_Task_.
Your answer must be an exact copy of the entries, containing no images.

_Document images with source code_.
--- START ---

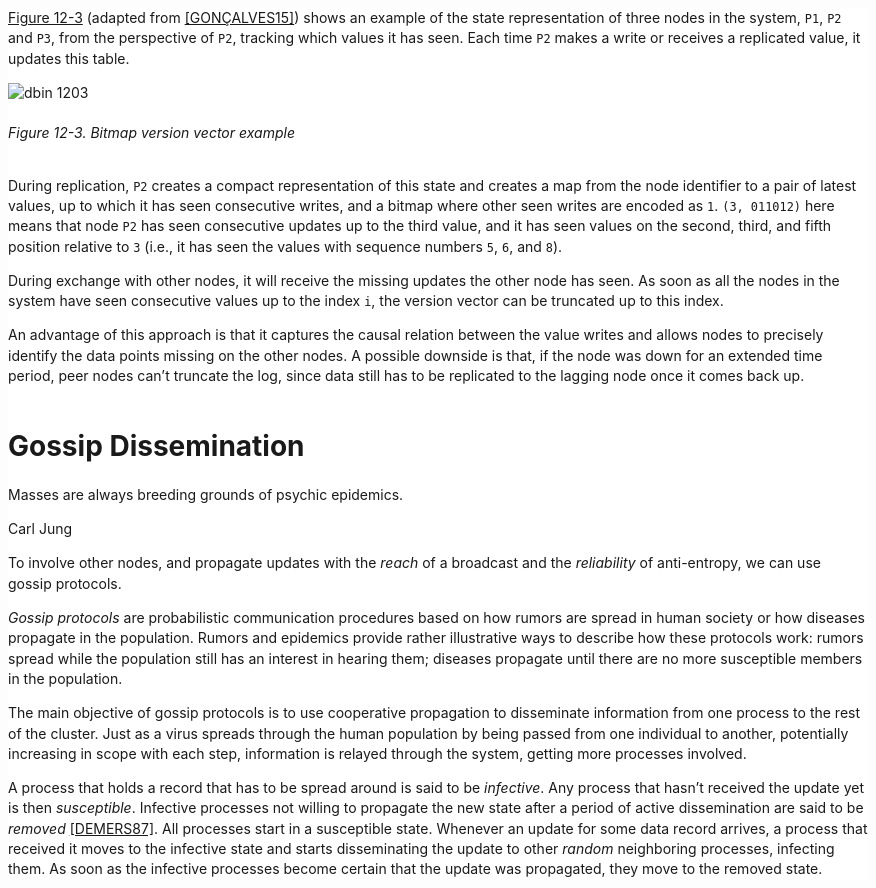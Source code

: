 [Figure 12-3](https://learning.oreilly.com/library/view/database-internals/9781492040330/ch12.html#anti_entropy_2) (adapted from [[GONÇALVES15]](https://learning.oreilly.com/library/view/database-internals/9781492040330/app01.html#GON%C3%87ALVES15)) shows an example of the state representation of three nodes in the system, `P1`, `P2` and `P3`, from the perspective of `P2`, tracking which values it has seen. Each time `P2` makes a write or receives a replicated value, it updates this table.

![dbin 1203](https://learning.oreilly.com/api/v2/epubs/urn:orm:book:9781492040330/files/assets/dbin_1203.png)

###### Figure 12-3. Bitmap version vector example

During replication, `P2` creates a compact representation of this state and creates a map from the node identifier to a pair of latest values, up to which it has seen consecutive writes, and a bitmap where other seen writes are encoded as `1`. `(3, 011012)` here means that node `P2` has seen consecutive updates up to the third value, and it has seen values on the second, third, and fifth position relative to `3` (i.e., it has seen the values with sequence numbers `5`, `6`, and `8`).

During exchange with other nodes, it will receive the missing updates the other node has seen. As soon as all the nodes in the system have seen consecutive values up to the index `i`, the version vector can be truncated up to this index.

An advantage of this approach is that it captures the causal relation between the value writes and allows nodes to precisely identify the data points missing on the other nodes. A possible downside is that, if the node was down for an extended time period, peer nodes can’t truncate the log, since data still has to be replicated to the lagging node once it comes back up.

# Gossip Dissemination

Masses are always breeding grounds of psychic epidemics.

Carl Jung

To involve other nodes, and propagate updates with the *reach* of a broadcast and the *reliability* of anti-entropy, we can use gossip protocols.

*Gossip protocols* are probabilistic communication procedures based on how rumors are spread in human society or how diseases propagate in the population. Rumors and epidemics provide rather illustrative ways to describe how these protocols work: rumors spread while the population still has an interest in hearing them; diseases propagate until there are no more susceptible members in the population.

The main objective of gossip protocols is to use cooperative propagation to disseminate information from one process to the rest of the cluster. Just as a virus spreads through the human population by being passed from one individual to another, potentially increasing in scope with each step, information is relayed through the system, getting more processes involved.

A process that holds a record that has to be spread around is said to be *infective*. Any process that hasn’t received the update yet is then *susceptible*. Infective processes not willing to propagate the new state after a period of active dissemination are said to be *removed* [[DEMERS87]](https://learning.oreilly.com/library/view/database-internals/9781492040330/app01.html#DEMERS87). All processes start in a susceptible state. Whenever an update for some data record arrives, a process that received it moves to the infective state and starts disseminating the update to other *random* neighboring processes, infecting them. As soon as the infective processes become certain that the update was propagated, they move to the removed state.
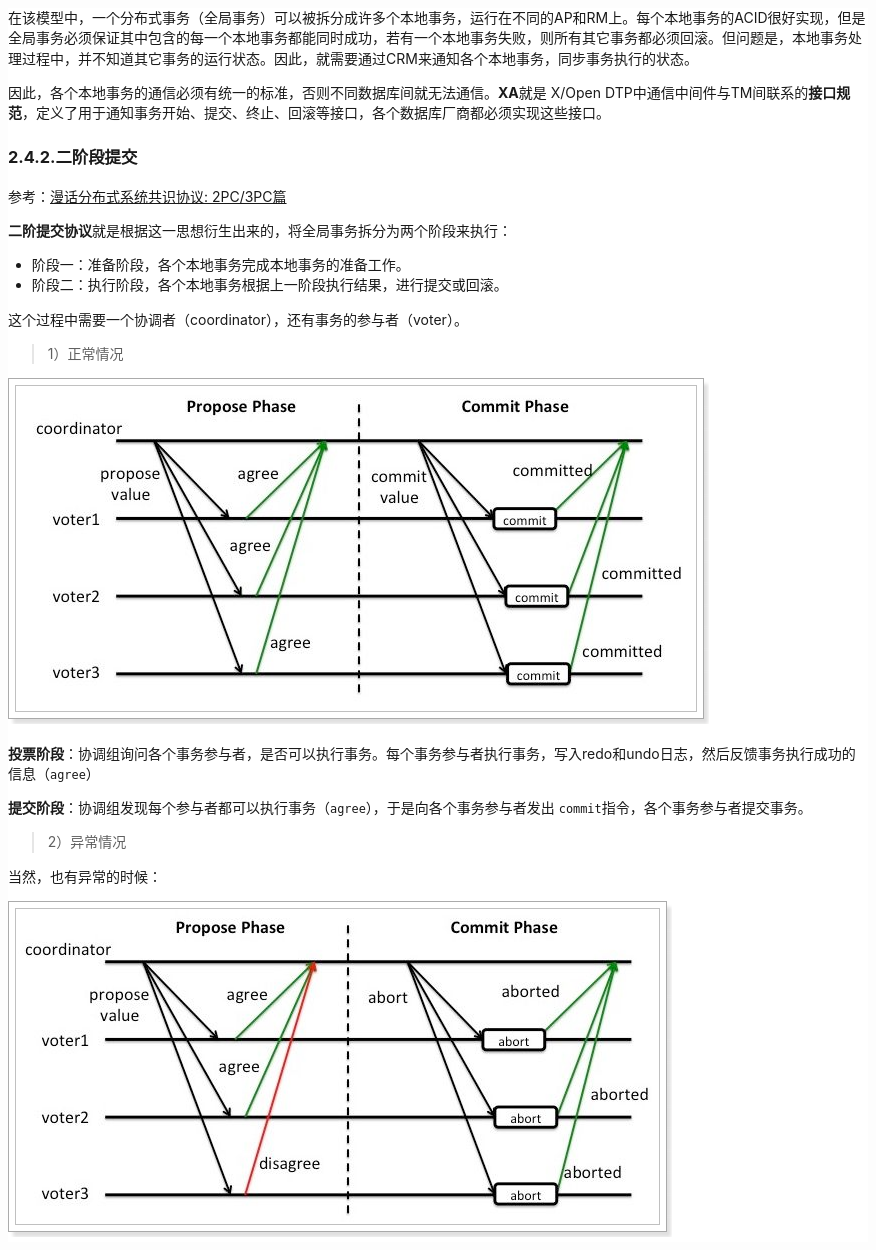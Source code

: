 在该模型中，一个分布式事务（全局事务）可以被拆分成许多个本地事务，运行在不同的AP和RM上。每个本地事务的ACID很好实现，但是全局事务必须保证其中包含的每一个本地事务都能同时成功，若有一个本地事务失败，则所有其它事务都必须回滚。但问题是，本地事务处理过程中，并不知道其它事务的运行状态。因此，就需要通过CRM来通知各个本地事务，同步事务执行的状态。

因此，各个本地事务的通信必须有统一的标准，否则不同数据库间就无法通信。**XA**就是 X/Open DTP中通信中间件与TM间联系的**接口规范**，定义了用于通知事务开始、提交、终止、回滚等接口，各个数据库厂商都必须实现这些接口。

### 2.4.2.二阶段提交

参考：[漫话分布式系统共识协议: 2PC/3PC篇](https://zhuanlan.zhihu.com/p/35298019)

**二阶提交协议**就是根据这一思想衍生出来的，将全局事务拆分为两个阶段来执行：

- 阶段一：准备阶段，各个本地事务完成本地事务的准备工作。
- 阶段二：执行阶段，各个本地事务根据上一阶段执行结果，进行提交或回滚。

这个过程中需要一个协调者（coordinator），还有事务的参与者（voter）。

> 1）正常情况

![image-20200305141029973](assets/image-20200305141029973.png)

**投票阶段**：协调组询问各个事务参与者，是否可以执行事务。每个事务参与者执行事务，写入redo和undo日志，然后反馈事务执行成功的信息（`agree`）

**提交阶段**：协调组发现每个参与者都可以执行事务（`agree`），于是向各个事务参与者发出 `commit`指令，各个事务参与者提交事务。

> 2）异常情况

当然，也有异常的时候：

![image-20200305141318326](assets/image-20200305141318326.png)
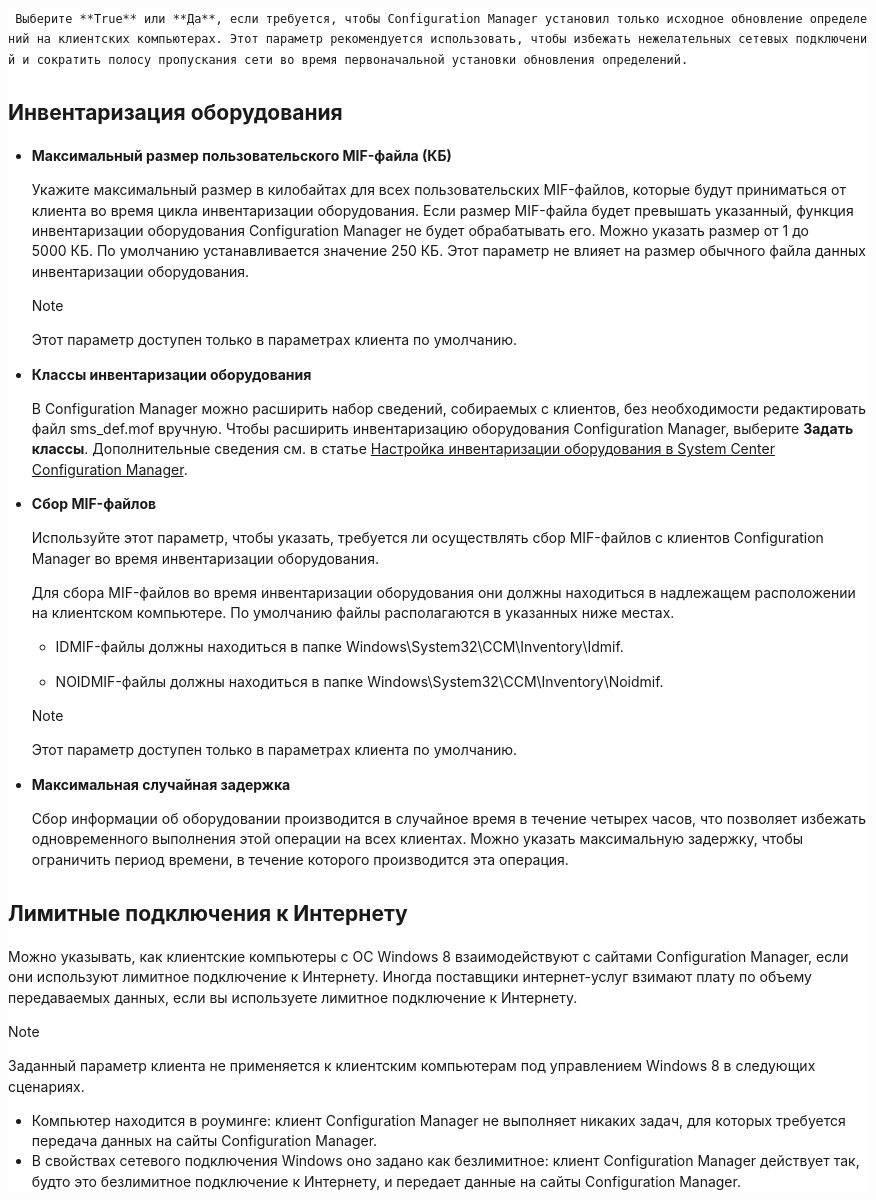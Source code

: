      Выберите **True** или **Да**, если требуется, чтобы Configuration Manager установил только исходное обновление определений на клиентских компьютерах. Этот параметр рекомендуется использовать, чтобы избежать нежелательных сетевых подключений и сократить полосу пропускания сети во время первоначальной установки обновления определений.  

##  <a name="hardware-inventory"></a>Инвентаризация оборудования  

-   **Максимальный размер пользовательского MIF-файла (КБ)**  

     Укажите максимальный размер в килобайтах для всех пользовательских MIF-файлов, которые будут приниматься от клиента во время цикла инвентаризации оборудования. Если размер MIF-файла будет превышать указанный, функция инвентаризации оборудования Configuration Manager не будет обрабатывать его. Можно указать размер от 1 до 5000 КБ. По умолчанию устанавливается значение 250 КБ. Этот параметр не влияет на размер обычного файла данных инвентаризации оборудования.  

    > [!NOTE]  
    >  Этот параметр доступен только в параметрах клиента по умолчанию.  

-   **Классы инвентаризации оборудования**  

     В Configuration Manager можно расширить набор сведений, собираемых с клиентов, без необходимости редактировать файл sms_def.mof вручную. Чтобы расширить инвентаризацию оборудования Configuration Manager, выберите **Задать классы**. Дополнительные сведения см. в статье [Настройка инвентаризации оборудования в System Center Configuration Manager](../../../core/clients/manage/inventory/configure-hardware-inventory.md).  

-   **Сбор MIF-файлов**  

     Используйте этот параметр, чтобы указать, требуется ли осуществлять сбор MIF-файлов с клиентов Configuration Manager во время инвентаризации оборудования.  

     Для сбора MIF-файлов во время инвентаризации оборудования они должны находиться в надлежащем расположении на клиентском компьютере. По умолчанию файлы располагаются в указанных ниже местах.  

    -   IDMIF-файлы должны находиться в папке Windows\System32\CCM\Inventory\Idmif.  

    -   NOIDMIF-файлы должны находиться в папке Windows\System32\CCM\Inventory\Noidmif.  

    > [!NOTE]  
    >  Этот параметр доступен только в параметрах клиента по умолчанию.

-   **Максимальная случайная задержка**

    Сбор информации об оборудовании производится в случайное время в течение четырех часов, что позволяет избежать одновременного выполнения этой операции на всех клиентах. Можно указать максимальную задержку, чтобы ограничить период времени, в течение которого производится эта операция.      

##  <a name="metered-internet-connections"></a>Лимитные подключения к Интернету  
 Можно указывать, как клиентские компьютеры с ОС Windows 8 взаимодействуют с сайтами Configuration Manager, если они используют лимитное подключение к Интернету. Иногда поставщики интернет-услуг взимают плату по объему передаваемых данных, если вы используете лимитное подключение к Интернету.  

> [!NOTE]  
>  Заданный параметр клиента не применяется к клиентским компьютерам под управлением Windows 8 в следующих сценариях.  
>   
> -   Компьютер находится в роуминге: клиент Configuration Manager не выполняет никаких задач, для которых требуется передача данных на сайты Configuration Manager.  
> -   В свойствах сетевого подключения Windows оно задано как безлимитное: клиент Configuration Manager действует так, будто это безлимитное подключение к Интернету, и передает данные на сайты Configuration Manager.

--- END ---

_Solution below_.
Source code

: [Figure 12-3](https://learning.oreilly.com/library/view/database-internals/9781492040330/ch12.html#anti_entropy_2) (adapted from [[GONÇALVES15]](https://learning.oreilly.com/library/view/database-internals/9781492040330/app01.html#GON%C3%87ALVES15)) shows an example of the state representation of three nodes in the system, `P1`, `P2` and `P3`, from the perspective of `P2`, tracking which values it has seen. Each time `P2` makes a write or receives a replicated value, it updates this table.

![dbin 1203](https://learning.oreilly.com/api/v2/epubs/urn:orm:book:9781492040330/files/assets/dbin_1203.png)

###### Figure 12-3. Bitmap version vector example

During replication, `P2` creates a compact representation of this state and creates a map from the node identifier to a pair of latest values, up to which it has seen consecutive writes, and a bitmap where other seen writes are encoded as `1`. `(3, 011012)` here means that node `P2` has seen consecutive updates up to the third value, and it has seen values on the second, third, and fifth position relative to `3` (i.e., it has seen the values with sequence numbers `5`, `6`, and `8`).

During exchange with other nodes, it will receive the missing updates the other node has seen. As soon as all the nodes in the system have seen consecutive values up to the index `i`, the version vector can be truncated up to this index.

An advantage of this approach is that it captures the causal relation between the value writes and allows nodes to precisely identify the data points missing on the other nodes. A possible downside is that, if the node was down for an extended time period, peer nodes can’t truncate the log, since data still has to be replicated to the lagging node once it comes back up.

# Gossip Dissemination

Masses are always breeding grounds of psychic epidemics.

Carl Jung

To involve other nodes, and propagate updates with the *reach* of a broadcast and the *reliability* of anti-entropy, we can use gossip protocols.

*Gossip protocols* are probabilistic communication procedures based on how rumors are spread in human society or how diseases propagate in the population. Rumors and epidemics provide rather illustrative ways to describe how these protocols work: rumors spread while the population still has an interest in hearing them; diseases propagate until there are no more susceptible members in the population.

The main objective of gossip protocols is to use cooperative propagation to disseminate information from one process to the rest of the cluster. Just as a virus spreads through the human population by being passed from one individual to another, potentially increasing in scope with each step, information is relayed through the system, getting more processes involved.

A process that holds a record that has to be spread around is said to be *infective*. Any process that hasn’t received the update yet is then *susceptible*. Infective processes not willing to propagate the new state after a period of active dissemination are said to be *removed* [[DEMERS87]](https://learning.oreilly.com/library/view/database-internals/9781492040330/app01.html#DEMERS87). All processes start in a susceptible state. Whenever an update for some data record arrives, a process that received it moves to the infective state and starts disseminating the update to other *random* neighboring processes, infecting them. As soon as the infective processes become certain that the update was propagated, they move to the removed state.
Source code

: 在该模型中，一个分布式事务（全局事务）可以被拆分成许多个本地事务，运行在不同的AP和RM上。每个本地事务的ACID很好实现，但是全局事务必须保证其中包含的每一个本地事务都能同时成功，若有一个本地事务失败，则所有其它事务都必须回滚。但问题是，本地事务处理过程中，并不知道其它事务的运行状态。因此，就需要通过CRM来通知各个本地事务，同步事务执行的状态。

因此，各个本地事务的通信必须有统一的标准，否则不同数据库间就无法通信。**XA**就是 X/Open DTP中通信中间件与TM间联系的**接口规范**，定义了用于通知事务开始、提交、终止、回滚等接口，各个数据库厂商都必须实现这些接口。

### 2.4.2.二阶段提交

参考：[漫话分布式系统共识协议: 2PC/3PC篇](https://zhuanlan.zhihu.com/p/35298019)

**二阶提交协议**就是根据这一思想衍生出来的，将全局事务拆分为两个阶段来执行：

- 阶段一：准备阶段，各个本地事务完成本地事务的准备工作。
- 阶段二：执行阶段，各个本地事务根据上一阶段执行结果，进行提交或回滚。

这个过程中需要一个协调者（coordinator），还有事务的参与者（voter）。

> 1）正常情况

![image-20200305141029973](assets/image-20200305141029973.png)

**投票阶段**：协调组询问各个事务参与者，是否可以执行事务。每个事务参与者执行事务，写入redo和undo日志，然后反馈事务执行成功的信息（`agree`）

**提交阶段**：协调组发现每个参与者都可以执行事务（`agree`），于是向各个事务参与者发出 `commit`指令，各个事务参与者提交事务。

> 2）异常情况

当然，也有异常的时候：

![image-20200305141318326](assets/image-20200305141318326.png)
Source code

:      Выберите **True** или **Да**, если требуется, чтобы Configuration Manager установил только исходное обновление определений на клиентских компьютерах. Этот параметр рекомендуется использовать, чтобы избежать нежелательных сетевых подключений и сократить полосу пропускания сети во время первоначальной установки обновления определений.  

##  <a name="hardware-inventory"></a>Инвентаризация оборудования  

-   **Максимальный размер пользовательского MIF-файла (КБ)**  

     Укажите максимальный размер в килобайтах для всех пользовательских MIF-файлов, которые будут приниматься от клиента во время цикла инвентаризации оборудования. Если размер MIF-файла будет превышать указанный, функция инвентаризации оборудования Configuration Manager не будет обрабатывать его. Можно указать размер от 1 до 5000 КБ. По умолчанию устанавливается значение 250 КБ. Этот параметр не влияет на размер обычного файла данных инвентаризации оборудования.  

    > [!NOTE]  
    >  Этот параметр доступен только в параметрах клиента по умолчанию.  

-   **Классы инвентаризации оборудования**  

     В Configuration Manager можно расширить набор сведений, собираемых с клиентов, без необходимости редактировать файл sms_def.mof вручную. Чтобы расширить инвентаризацию оборудования Configuration Manager, выберите **Задать классы**. Дополнительные сведения см. в статье [Настройка инвентаризации оборудования в System Center Configuration Manager](../../../core/clients/manage/inventory/configure-hardware-inventory.md).  

-   **Сбор MIF-файлов**  

     Используйте этот параметр, чтобы указать, требуется ли осуществлять сбор MIF-файлов с клиентов Configuration Manager во время инвентаризации оборудования.  

     Для сбора MIF-файлов во время инвентаризации оборудования они должны находиться в надлежащем расположении на клиентском компьютере. По умолчанию файлы располагаются в указанных ниже местах.  

    -   IDMIF-файлы должны находиться в папке Windows\System32\CCM\Inventory\Idmif.  

    -   NOIDMIF-файлы должны находиться в папке Windows\System32\CCM\Inventory\Noidmif.  

    > [!NOTE]  
    >  Этот параметр доступен только в параметрах клиента по умолчанию.

-   **Максимальная случайная задержка**

    Сбор информации об оборудовании производится в случайное время в течение четырех часов, что позволяет избежать одновременного выполнения этой операции на всех клиентах. Можно указать максимальную задержку, чтобы ограничить период времени, в течение которого производится эта операция.      

##  <a name="metered-internet-connections"></a>Лимитные подключения к Интернету  
 Можно указывать, как клиентские компьютеры с ОС Windows 8 взаимодействуют с сайтами Configuration Manager, если они используют лимитное подключение к Интернету. Иногда поставщики интернет-услуг взимают плату по объему передаваемых данных, если вы используете лимитное подключение к Интернету.  

> [!NOTE]  
>  Заданный параметр клиента не применяется к клиентским компьютерам под управлением Windows 8 в следующих сценариях.  
>   
> -   Компьютер находится в роуминге: клиент Configuration Manager не выполняет никаких задач, для которых требуется передача данных на сайты Configuration Manager.  
> -   В свойствах сетевого подключения Windows оно задано как безлимитное: клиент Configuration Manager действует так, будто это безлимитное подключение к Интернету, и передает данные на сайты Configuration Manager.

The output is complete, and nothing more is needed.